Let us understand how we can submit map reduce job using YARN.
On our labs.sparkdatabox.com, we can search for appropriate hadoop examples jar by using find command.
find /usr/hdp -name "*hadoop*examples*.jar"
Pick up the latest version and use as part of the hadoop jar command to submit the job.
- The jar file is runnable jar and we can invoke other programs by passing appropriate arguments such as wordcount.
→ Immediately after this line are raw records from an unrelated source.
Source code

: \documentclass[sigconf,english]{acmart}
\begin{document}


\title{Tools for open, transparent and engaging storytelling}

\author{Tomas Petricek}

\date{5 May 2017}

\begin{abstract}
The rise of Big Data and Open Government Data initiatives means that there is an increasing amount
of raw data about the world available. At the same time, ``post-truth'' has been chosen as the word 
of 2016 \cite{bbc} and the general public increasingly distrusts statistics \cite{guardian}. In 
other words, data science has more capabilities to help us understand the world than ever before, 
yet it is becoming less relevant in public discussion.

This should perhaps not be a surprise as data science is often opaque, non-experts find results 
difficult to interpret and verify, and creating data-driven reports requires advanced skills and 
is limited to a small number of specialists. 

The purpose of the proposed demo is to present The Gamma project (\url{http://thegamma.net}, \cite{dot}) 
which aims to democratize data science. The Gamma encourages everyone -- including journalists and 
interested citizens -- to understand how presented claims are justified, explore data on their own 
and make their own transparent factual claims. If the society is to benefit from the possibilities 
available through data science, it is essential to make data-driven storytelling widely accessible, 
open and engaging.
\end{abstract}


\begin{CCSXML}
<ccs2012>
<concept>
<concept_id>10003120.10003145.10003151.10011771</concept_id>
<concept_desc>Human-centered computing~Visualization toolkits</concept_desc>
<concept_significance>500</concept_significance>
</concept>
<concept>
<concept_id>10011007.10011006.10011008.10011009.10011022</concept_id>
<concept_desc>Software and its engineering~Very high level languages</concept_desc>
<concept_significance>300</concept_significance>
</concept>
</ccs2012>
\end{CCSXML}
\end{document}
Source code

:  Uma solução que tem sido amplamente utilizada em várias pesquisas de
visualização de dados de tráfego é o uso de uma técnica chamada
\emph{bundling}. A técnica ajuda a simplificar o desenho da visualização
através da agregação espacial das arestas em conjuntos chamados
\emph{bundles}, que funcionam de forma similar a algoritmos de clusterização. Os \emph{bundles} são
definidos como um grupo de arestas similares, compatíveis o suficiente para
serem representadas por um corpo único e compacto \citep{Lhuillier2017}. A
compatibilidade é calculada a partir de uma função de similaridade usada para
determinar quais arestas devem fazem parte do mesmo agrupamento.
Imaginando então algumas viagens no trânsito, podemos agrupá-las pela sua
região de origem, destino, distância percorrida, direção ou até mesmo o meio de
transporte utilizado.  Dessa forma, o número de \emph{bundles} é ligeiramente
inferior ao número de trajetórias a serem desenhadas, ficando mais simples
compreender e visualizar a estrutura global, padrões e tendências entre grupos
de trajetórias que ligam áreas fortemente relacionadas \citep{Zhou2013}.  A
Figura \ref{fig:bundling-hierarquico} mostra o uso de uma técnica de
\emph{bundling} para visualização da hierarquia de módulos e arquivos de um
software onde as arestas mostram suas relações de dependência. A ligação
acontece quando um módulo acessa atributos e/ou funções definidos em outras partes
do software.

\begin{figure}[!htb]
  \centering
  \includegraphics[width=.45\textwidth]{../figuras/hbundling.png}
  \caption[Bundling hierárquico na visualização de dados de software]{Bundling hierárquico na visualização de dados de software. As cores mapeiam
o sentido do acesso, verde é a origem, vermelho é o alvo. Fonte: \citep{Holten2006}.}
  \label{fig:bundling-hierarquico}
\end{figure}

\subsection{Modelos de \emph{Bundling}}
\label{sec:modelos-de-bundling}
- wordcount program takes additional arguments such as input path and output path
- Here we have invoked wordcount with
/public/randomtextwriter/part-m-0000*
as input path and then/user/training/wordcount
as output. - It takes care of getting wordcount for each and every word in the 10 files matching the input path pattern.
hadoop jar \
/usr/hdp/2.6.5.0-292/hadoop-mapreduce/hadoop-mapreduce-examples.jar \
wordcount \
/public/randomtextwriter/part-m-0000* \
/user/training/wordcount
- It creates 90 mappers and 1 reducer.
- 90 mappers because we have 10 files with 9 blocks each and hence 90 mappers.
- Number of reducers are by default 1
- To speed up the process we can increase the number of reducers at run time using
-Dmapreduce.job.reduces
as part of hadoop jar command. - Once job is submitted, take the tracking URL and review the progress of the job.
- Go through the logs by navigating through the tasks that are either completed or being executed.